→ **Prompt**
Only an exact copy of the records below will serve as the answer.

→ **Stored records**
◇ ◇ ◇ ◇ ◇
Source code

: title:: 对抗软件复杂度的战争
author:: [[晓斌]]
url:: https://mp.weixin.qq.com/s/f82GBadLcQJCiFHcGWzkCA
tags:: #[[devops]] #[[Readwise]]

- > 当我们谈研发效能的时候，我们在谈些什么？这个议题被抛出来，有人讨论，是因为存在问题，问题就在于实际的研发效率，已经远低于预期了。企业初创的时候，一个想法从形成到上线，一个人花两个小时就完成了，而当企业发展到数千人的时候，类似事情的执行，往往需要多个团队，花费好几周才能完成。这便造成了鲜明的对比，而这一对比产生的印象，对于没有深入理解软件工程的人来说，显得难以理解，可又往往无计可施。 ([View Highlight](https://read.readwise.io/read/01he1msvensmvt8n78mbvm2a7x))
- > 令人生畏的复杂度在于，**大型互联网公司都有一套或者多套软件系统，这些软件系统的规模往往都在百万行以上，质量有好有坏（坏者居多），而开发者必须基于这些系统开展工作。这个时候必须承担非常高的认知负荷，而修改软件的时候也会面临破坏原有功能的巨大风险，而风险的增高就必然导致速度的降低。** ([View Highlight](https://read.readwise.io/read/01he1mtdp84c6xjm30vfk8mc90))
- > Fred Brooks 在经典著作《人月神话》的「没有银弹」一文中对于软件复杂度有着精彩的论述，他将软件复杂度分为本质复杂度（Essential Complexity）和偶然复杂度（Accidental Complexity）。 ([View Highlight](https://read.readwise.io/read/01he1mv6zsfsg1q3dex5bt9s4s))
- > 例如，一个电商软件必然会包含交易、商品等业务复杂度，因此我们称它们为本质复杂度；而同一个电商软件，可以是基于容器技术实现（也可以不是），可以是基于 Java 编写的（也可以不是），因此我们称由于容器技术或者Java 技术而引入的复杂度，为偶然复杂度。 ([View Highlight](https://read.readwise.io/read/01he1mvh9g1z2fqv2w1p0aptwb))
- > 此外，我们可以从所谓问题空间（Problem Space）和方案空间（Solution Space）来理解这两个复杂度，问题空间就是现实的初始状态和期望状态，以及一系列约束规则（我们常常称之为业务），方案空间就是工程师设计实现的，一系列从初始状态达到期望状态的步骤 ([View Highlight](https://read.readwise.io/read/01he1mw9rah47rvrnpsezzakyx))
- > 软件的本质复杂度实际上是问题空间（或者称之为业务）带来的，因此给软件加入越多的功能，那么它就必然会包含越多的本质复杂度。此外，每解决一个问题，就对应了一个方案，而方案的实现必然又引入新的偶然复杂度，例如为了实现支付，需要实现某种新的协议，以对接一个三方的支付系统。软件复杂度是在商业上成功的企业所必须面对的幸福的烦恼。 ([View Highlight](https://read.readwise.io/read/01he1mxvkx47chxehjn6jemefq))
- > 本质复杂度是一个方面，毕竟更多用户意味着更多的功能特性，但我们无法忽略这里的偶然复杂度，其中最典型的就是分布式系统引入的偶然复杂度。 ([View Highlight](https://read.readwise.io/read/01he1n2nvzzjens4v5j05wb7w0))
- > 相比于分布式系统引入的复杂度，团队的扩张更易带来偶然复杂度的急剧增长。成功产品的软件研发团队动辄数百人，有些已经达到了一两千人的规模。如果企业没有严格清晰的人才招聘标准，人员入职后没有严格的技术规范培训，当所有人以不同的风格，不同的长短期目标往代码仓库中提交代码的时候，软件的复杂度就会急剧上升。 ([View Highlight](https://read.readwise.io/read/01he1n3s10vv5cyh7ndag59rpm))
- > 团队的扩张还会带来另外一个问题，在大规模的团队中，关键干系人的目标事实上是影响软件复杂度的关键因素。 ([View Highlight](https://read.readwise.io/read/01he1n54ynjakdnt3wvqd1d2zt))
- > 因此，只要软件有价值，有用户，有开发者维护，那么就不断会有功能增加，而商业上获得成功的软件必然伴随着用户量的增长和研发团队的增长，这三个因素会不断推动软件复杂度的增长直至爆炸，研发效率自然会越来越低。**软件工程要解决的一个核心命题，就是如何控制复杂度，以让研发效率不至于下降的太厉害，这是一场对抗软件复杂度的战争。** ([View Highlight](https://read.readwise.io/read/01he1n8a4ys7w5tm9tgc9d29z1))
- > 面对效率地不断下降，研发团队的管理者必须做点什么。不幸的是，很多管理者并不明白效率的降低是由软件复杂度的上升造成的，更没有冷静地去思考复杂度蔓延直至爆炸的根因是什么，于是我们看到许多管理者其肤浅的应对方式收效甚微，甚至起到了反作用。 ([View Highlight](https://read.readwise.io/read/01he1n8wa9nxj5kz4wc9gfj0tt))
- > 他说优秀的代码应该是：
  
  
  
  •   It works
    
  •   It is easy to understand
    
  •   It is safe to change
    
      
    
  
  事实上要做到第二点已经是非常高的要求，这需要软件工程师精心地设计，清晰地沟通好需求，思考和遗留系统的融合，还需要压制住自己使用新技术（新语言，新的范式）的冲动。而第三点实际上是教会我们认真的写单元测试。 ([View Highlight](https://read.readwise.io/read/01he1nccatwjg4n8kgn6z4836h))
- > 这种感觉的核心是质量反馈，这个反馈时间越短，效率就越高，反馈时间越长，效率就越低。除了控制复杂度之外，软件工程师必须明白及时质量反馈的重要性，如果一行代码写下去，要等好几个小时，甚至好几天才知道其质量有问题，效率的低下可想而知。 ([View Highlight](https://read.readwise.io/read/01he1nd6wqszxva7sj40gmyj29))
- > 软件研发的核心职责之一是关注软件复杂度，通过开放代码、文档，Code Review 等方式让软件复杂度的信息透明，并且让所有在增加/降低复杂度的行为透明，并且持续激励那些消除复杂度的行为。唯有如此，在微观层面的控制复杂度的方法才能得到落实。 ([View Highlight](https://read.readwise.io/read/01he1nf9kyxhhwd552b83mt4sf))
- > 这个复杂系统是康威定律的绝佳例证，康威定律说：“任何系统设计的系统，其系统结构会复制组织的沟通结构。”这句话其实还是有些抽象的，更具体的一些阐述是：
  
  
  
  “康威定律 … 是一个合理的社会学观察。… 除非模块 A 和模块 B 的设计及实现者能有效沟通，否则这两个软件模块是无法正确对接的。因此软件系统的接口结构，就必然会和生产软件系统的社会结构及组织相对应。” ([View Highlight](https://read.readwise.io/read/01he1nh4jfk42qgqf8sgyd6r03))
◇ ◇ ◇ ◇ ◇
→ **Response to this task**
Source code

: title:: 对抗软件复杂度的战争
author:: [[晓斌]]
url:: https://mp.weixin.qq.com/s/f82GBadLcQJCiFHcGWzkCA
tags:: #[[devops]] #[[Readwise]]

- > 当我们谈研发效能的时候，我们在谈些什么？这个议题被抛出来，有人讨论，是因为存在问题，问题就在于实际的研发效率，已经远低于预期了。企业初创的时候，一个想法从形成到上线，一个人花两个小时就完成了，而当企业发展到数千人的时候，类似事情的执行，往往需要多个团队，花费好几周才能完成。这便造成了鲜明的对比，而这一对比产生的印象，对于没有深入理解软件工程的人来说，显得难以理解，可又往往无计可施。 ([View Highlight](https://read.readwise.io/read/01he1msvensmvt8n78mbvm2a7x))
- > 令人生畏的复杂度在于，**大型互联网公司都有一套或者多套软件系统，这些软件系统的规模往往都在百万行以上，质量有好有坏（坏者居多），而开发者必须基于这些系统开展工作。这个时候必须承担非常高的认知负荷，而修改软件的时候也会面临破坏原有功能的巨大风险，而风险的增高就必然导致速度的降低。** ([View Highlight](https://read.readwise.io/read/01he1mtdp84c6xjm30vfk8mc90))
- > Fred Brooks 在经典著作《人月神话》的「没有银弹」一文中对于软件复杂度有着精彩的论述，他将软件复杂度分为本质复杂度（Essential Complexity）和偶然复杂度（Accidental Complexity）。 ([View Highlight](https://read.readwise.io/read/01he1mv6zsfsg1q3dex5bt9s4s))
- > 例如，一个电商软件必然会包含交易、商品等业务复杂度，因此我们称它们为本质复杂度；而同一个电商软件，可以是基于容器技术实现（也可以不是），可以是基于 Java 编写的（也可以不是），因此我们称由于容器技术或者Java 技术而引入的复杂度，为偶然复杂度。 ([View Highlight](https://read.readwise.io/read/01he1mvh9g1z2fqv2w1p0aptwb))
- > 此外，我们可以从所谓问题空间（Problem Space）和方案空间（Solution Space）来理解这两个复杂度，问题空间就是现实的初始状态和期望状态，以及一系列约束规则（我们常常称之为业务），方案空间就是工程师设计实现的，一系列从初始状态达到期望状态的步骤 ([View Highlight](https://read.readwise.io/read/01he1mw9rah47rvrnpsezzakyx))
- > 软件的本质复杂度实际上是问题空间（或者称之为业务）带来的，因此给软件加入越多的功能，那么它就必然会包含越多的本质复杂度。此外，每解决一个问题，就对应了一个方案，而方案的实现必然又引入新的偶然复杂度，例如为了实现支付，需要实现某种新的协议，以对接一个三方的支付系统。软件复杂度是在商业上成功的企业所必须面对的幸福的烦恼。 ([View Highlight](https://read.readwise.io/read/01he1mxvkx47chxehjn6jemefq))
- > 本质复杂度是一个方面，毕竟更多用户意味着更多的功能特性，但我们无法忽略这里的偶然复杂度，其中最典型的就是分布式系统引入的偶然复杂度。 ([View Highlight](https://read.readwise.io/read/01he1n2nvzzjens4v5j05wb7w0))
- > 相比于分布式系统引入的复杂度，团队的扩张更易带来偶然复杂度的急剧增长。成功产品的软件研发团队动辄数百人，有些已经达到了一两千人的规模。如果企业没有严格清晰的人才招聘标准，人员入职后没有严格的技术规范培训，当所有人以不同的风格，不同的长短期目标往代码仓库中提交代码的时候，软件的复杂度就会急剧上升。 ([View Highlight](https://read.readwise.io/read/01he1n3s10vv5cyh7ndag59rpm))
- > 团队的扩张还会带来另外一个问题，在大规模的团队中，关键干系人的目标事实上是影响软件复杂度的关键因素。 ([View Highlight](https://read.readwise.io/read/01he1n54ynjakdnt3wvqd1d2zt))
- > 因此，只要软件有价值，有用户，有开发者维护，那么就不断会有功能增加，而商业上获得成功的软件必然伴随着用户量的增长和研发团队的增长，这三个因素会不断推动软件复杂度的增长直至爆炸，研发效率自然会越来越低。**软件工程要解决的一个核心命题，就是如何控制复杂度，以让研发效率不至于下降的太厉害，这是一场对抗软件复杂度的战争。** ([View Highlight](https://read.readwise.io/read/01he1n8a4ys7w5tm9tgc9d29z1))
- > 面对效率地不断下降，研发团队的管理者必须做点什么。不幸的是，很多管理者并不明白效率的降低是由软件复杂度的上升造成的，更没有冷静地去思考复杂度蔓延直至爆炸的根因是什么，于是我们看到许多管理者其肤浅的应对方式收效甚微，甚至起到了反作用。 ([View Highlight](https://read.readwise.io/read/01he1n8wa9nxj5kz4wc9gfj0tt))
- > 他说优秀的代码应该是：
  
  
  
  •   It works
    
  •   It is easy to understand
    
  •   It is safe to change
    
      
    
  
  事实上要做到第二点已经是非常高的要求，这需要软件工程师精心地设计，清晰地沟通好需求，思考和遗留系统的融合，还需要压制住自己使用新技术（新语言，新的范式）的冲动。而第三点实际上是教会我们认真的写单元测试。 ([View Highlight](https://read.readwise.io/read/01he1nccatwjg4n8kgn6z4836h))
- > 这种感觉的核心是质量反馈，这个反馈时间越短，效率就越高，反馈时间越长，效率就越低。除了控制复杂度之外，软件工程师必须明白及时质量反馈的重要性，如果一行代码写下去，要等好几个小时，甚至好几天才知道其质量有问题，效率的低下可想而知。 ([View Highlight](https://read.readwise.io/read/01he1nd6wqszxva7sj40gmyj29))
- > 软件研发的核心职责之一是关注软件复杂度，通过开放代码、文档，Code Review 等方式让软件复杂度的信息透明，并且让所有在增加/降低复杂度的行为透明，并且持续激励那些消除复杂度的行为。唯有如此，在微观层面的控制复杂度的方法才能得到落实。 ([View Highlight](https://read.readwise.io/read/01he1nf9kyxhhwd552b83mt4sf))
- > 这个复杂系统是康威定律的绝佳例证，康威定律说：“任何系统设计的系统，其系统结构会复制组织的沟通结构。”这句话其实还是有些抽象的，更具体的一些阐述是：
  
  
  
  “康威定律 … 是一个合理的社会学观察。… 除非模块 A 和模块 B 的设计及实现者能有效沟通，否则这两个软件模块是无法正确对接的。因此软件系统的接口结构，就必然会和生产软件系统的社会结构及组织相对应。” ([View Highlight](https://read.readwise.io/read/01he1nh4jfk42qgqf8sgyd6r03))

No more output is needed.